Я посмотрел на серьезное лицо сына и еще раз взглянул на Дейва. Мэт не упустил даже вены на кистях старческих рук. Рядом с Дейвом на полу стояла тарелка и грязная чашка из-под кофе. Это был еще очень детский рисунок, со слабой перспективой, с анатомическими искажениями, но меня поразила линия, очерчивающая фигуру одинокого старика. Она брала за сердце. С тех пор на каждом "городском" рисунке Мэта я первым делом искал Дейва.
По вечерам мы гуляли, спускались с холма по проселку. Или ехали на базарчик в Дуттоне, чтобы купить к ужину помидоров, перцев и фасоли. В погожие дни ходили купаться на пруд, благо он был в двух шагах от дома. Все, кроме Билла, – он, как правило, работал дольше остальных. И никогда не готовил – зато мыл посуду. Но пару раз за лето, когда уж очень припекало, он выходил из "Бауэри номер два" и шел к нам, чтобы окунуться. Мы видели, как он шагает по траве, раздевается на берегу и остается в одних трусах. Казалось, время над ним не властно. С того дня, как мы познакомились, он не постарел ни на день. Билл медленно входил в воду, нервно покрякивая по мере того, как становилось глубже. Между большим и указательным пальцем он сжимал окурок и поэтому вынужден был поднимать руку все выше и выше над поверхностью воды. За пять лет, которые мы провели в Вермонте, я всего раз видел, как он окунается с головой, ныряет и вообще плавает. Но кстати, именно тогда я обратил внимание на его быстрые и мощные гребки.
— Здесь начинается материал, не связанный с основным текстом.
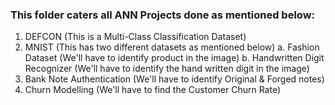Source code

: ### This folder caters all ANN Projects done as mentioned below:
 1.  DEFCON (This is a Multi-Class Classification Dataset)
2. MNIST (This has two different datasets as mentioned below) 
	 a. Fashion Dataset (We'll have to identify product in the image)
	 b. Handwritten Digit Recognizer (We'll have to identify the hand written digit in the image) 
3. Bank Note Authentication (We'll have to identify Original & Forged notes) 
4. Churn Modelling (We'll have to find the Customer Churn Rate) 

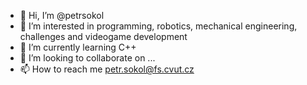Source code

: - 👋 Hi, I’m @petrsokol
- 👀 I’m interested in programming, robotics, mechanical engineering, challenges and videogame development
- 🌱 I’m currently learning C++
- 💞️ I’m looking to collaborate on ...
- 📫 How to reach me petr.sokol@fs.cvut.cz

<!---
petrsokol/petrsokol is a ✨ special ✨ repository because its `README.md` (this file) appears on your GitHub profile.
You can click the Preview link to take a look at your changes.
--->
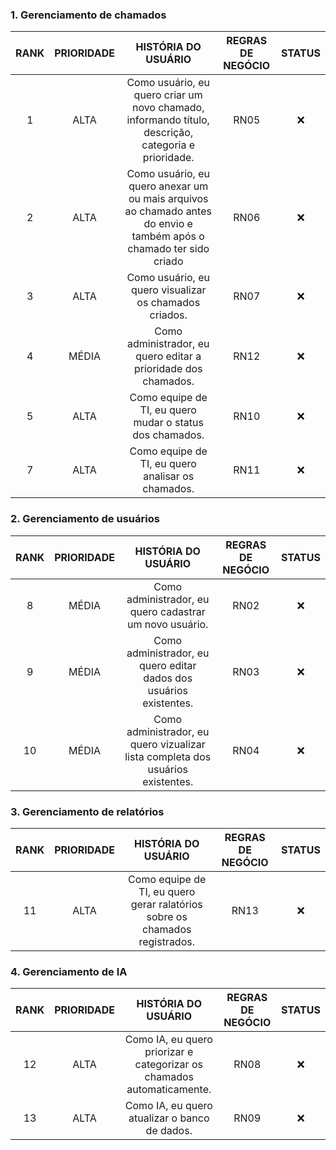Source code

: ### 1. Gerenciamento de chamados
| RANK | PRIORIDADE | HISTÓRIA DO USUÁRIO                                                                                                                     | REGRAS DE NEGÓCIO | STATUS |
| :--: | :--------: | :------------------------------------------------------------------------------------------------------------------------------------: | :------------------: | :----: | 
|   1  |    ALTA    | Como usuário, eu quero criar um novo chamado, informando título, descrição, categoria e prioridade.                                     |          RN05         |   ❌   |
|   2  |    ALTA    | Como usuário, eu quero anexar um ou mais arquivos ao chamado antes do envio e também após o chamado ter sido criado                     |          RN06         |   ❌   |
|   3  |    ALTA    | Como usuário, eu quero visualizar os chamados criados.                                                                                  |          RN07         |   ❌   |
|   4  |    MÉDIA    | Como administrador, eu quero editar a prioridade dos chamados.                                                                         |          RN12         |   ❌   |
|   5  |    ALTA    | Como equipe de TI, eu quero mudar o status dos chamados.                                                                                |          RN10         |   ❌   |
|   7  |    ALTA    | Como equipe de TI, eu quero analisar os chamados.                                                                                       |          RN11         |   ❌   |

### 2. Gerenciamento de usuários
| RANK | PRIORIDADE | HISTÓRIA DO USUÁRIO                                                                                                                     | REGRAS DE NEGÓCIO | STATUS |
| :--: | :--------: | :------------------------------------------------------------------------------------------------------------------------------------: | :------------------: | :----: | 
|   8  |    MÉDIA    | Como administrador, eu quero cadastrar um novo usuário.                                                                                |          RN02         |   ❌   |
|   9  |    MÉDIA    | Como administrador, eu quero editar dados dos usuários existentes.                                                                     |          RN03         |   ❌   |
|   10  |    MÉDIA    | Como administrador, eu quero vizualizar lista completa dos usuários existentes.                                                       |          RN04         |   ❌   |

### 3. Gerenciamento de relatórios
| RANK | PRIORIDADE | HISTÓRIA DO USUÁRIO                                                                                                                     | REGRAS DE NEGÓCIO | STATUS |
| :--: | :--------: | :------------------------------------------------------------------------------------------------------------------------------------: | :------------------: | :----: |
|   11  |    ALTA    | Como equipe de TI, eu quero gerar ralatórios sobre os chamados registrados.                                                            |          RN13         |   ❌   |

### 4. Gerenciamento de IA
| RANK | PRIORIDADE | HISTÓRIA DO USUÁRIO                                                                                                                     | REGRAS DE NEGÓCIO | STATUS |
| :--: | :--------: | :------------------------------------------------------------------------------------------------------------------------------------: | :------------------: | :----: | 
|   12  |    ALTA    | Como IA, eu quero priorizar e categorizar os chamados automaticamente.                                                                |          RN08         |   ❌   |
|   13  |    ALTA    | Como IA, eu quero atualizar o banco de dados.                                                                                          |          RN09         |   ❌   |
Летом того года, когда мне исполнилось пятьдесят шесть, я обнаружил, что мое тело стало другим. Это произошло как раз в тот день, когда Билл плавал, а Мэт с Марком дружно подбадривали его на другом конце пруда и требовали, чтобы он плыл к ним. Я уже вылез из воды и обсыхал в плавках на берегу. Взглянув на свое тело, я вдруг заметил, какие у меня шишковатые, костлявые пальцы на ногах. Под левым коленом, не пойми откуда, вылезла надутая варикозная вена, тонкие волоски на груди совсем поседели. Плечи и торс как-то съежились, бледную кожу покрывала россыпь коричнево-красных пигментных пятен – "гречка". Но хуже всего были мягкие белые складки жира, которые внятно обозначались на поясе и животе. Я же всю жизнь был поджарым! Нет, конечно, по утрам, застегивая брюки, я чувствовал, что они стали как-то подозрительно тесны, но почему-то не спешил бить тревогу. Дело в том, что я позабыл, какой я. В моем сознании существовал некий автопортрет, который на самом деле давно не соответствовал действительности. Ну, скажите на милость, где я мог себя увидеть? Бреясь по утрам, я смотрел только на свое лицо. Случайные отражения в витринах или стеклянных дверях? Видел, но мельком. В ванной? Но я там мылся, а не изучал изъяны собственного тела. Я сам для себя стал анахронизмом. Когда я спросил Эрику, почему она молчала обо всех этих малосимпатичных изменениях, она ухватила меня за жирную складку на талии и весело сказала:
– Да брось ты, я тебя и толстого, и старого все равно люблю.
Какое-то время я тешил себя надеждами на возможную метаморфозу. Поехав в командировку в Манчестер, я купил себе гантели и честно пытался за ужином налегать на брокколи, а не на ростбиф, но моего запала хватило ненадолго. Тяготы самоограничений оказались сильнее тщеславия.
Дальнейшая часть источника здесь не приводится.